Exercise aim:
Every line from the line containing "FindRandomNotInVec into GetRandomNotUsedSmartnode" to the end of the data must appear in the answer exactly as it appears there, and nothing else.

Items from a data source:
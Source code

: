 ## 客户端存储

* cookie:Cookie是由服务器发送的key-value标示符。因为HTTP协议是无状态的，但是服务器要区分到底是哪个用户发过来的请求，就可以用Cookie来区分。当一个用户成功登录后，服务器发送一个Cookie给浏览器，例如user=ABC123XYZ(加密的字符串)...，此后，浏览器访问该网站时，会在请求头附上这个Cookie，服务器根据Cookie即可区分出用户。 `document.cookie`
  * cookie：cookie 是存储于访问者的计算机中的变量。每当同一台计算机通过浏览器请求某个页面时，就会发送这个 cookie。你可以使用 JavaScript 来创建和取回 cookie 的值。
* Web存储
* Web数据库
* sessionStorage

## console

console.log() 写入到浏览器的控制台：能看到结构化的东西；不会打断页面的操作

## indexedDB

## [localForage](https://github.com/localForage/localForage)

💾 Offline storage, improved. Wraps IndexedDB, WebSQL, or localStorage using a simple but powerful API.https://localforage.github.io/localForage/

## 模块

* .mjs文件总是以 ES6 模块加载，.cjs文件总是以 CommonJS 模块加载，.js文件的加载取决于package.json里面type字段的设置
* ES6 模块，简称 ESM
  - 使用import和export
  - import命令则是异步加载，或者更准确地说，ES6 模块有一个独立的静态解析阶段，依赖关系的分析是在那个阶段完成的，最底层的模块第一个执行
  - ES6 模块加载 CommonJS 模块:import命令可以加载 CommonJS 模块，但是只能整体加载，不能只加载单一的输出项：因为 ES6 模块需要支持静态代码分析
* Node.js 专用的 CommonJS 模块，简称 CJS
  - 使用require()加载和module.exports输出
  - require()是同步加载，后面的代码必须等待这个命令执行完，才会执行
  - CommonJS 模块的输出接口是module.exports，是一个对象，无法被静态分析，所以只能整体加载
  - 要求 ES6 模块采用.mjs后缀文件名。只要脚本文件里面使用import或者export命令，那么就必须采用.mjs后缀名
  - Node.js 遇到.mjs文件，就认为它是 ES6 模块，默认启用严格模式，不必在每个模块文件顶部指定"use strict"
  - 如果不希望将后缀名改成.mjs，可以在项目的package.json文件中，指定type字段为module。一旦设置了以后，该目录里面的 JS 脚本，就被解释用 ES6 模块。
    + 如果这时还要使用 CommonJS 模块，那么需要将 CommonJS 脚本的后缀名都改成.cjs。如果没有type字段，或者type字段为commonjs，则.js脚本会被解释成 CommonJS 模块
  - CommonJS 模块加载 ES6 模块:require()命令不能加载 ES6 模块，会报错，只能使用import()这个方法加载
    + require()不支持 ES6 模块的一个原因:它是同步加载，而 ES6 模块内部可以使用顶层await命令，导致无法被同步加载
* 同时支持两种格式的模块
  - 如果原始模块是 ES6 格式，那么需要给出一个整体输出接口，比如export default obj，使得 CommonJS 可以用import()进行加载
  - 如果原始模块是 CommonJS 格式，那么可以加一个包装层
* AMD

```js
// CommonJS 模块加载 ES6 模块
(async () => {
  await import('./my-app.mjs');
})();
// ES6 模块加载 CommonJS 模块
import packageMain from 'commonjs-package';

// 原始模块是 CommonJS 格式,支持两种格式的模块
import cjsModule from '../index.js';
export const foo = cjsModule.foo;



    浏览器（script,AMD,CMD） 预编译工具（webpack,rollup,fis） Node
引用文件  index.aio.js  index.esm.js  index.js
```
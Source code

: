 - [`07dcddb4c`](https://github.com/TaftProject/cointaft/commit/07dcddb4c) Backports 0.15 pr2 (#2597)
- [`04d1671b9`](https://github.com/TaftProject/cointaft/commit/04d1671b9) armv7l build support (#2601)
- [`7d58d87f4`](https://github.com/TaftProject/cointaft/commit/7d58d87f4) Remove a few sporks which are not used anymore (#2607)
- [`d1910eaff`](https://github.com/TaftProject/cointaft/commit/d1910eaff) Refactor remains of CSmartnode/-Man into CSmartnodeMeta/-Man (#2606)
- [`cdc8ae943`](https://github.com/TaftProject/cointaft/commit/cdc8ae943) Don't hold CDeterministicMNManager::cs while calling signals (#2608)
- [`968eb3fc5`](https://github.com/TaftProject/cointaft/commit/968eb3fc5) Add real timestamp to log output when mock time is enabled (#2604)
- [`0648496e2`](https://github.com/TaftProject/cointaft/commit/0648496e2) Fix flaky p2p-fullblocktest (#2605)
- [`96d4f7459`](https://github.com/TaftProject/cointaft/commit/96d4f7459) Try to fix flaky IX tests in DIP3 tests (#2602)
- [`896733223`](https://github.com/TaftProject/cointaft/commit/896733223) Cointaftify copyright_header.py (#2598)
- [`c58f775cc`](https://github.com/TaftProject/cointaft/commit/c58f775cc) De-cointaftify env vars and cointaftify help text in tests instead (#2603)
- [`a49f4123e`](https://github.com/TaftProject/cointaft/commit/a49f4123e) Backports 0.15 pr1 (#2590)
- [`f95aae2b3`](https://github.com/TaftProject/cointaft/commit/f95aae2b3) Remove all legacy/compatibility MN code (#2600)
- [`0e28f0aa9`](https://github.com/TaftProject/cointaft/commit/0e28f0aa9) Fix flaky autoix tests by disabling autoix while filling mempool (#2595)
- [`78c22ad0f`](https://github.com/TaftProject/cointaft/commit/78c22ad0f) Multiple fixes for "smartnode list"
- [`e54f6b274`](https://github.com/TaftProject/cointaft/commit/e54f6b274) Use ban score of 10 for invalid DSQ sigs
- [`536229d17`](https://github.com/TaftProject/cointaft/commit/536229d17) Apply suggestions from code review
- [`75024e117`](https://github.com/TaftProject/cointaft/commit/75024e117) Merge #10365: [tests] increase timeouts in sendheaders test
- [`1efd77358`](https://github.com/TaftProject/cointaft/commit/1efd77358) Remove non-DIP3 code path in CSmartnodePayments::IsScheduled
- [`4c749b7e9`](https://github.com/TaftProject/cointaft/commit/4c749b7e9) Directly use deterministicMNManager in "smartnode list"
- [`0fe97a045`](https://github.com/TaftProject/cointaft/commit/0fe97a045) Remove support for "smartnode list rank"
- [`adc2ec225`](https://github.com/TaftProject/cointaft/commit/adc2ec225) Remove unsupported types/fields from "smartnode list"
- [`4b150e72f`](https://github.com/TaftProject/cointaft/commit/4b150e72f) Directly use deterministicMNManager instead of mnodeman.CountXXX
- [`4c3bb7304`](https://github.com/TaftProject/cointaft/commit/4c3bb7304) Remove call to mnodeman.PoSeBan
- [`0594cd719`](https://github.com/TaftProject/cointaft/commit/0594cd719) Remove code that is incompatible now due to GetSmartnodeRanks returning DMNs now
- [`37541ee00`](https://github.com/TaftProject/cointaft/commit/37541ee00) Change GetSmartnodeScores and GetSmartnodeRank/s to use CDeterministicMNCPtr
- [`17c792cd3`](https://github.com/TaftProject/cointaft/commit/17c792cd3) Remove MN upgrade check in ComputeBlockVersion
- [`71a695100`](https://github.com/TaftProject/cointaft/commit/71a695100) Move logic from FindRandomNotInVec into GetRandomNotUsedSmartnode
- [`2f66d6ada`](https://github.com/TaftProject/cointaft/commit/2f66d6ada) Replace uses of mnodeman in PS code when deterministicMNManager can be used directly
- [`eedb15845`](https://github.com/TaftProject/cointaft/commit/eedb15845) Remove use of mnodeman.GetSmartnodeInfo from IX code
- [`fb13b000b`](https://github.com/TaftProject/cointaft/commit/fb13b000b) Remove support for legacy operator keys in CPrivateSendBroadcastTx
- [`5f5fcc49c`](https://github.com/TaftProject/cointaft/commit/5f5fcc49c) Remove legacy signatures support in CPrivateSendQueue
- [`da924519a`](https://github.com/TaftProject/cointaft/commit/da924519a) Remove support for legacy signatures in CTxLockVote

Expected output:
- [`71a695100`](https://github.com/TaftProject/cointaft/commit/71a695100) Move logic from FindRandomNotInVec into GetRandomNotUsedSmartnode
- [`2f66d6ada`](https://github.com/TaftProject/cointaft/commit/2f66d6ada) Replace uses of mnodeman in PS code when deterministicMNManager can be used directly
- [`eedb15845`](https://github.com/TaftProject/cointaft/commit/eedb15845) Remove use of mnodeman.GetSmartnodeInfo from IX code
- [`fb13b000b`](https://github.com/TaftProject/cointaft/commit/fb13b000b) Remove support for legacy operator keys in CPrivateSendBroadcastTx
- [`5f5fcc49c`](https://github.com/TaftProject/cointaft/commit/5f5fcc49c) Remove legacy signatures support in CPrivateSendQueue
- [`da924519a`](https://github.com/TaftProject/cointaft/commit/da924519a) Remove support for legacy signatures in CTxLockVote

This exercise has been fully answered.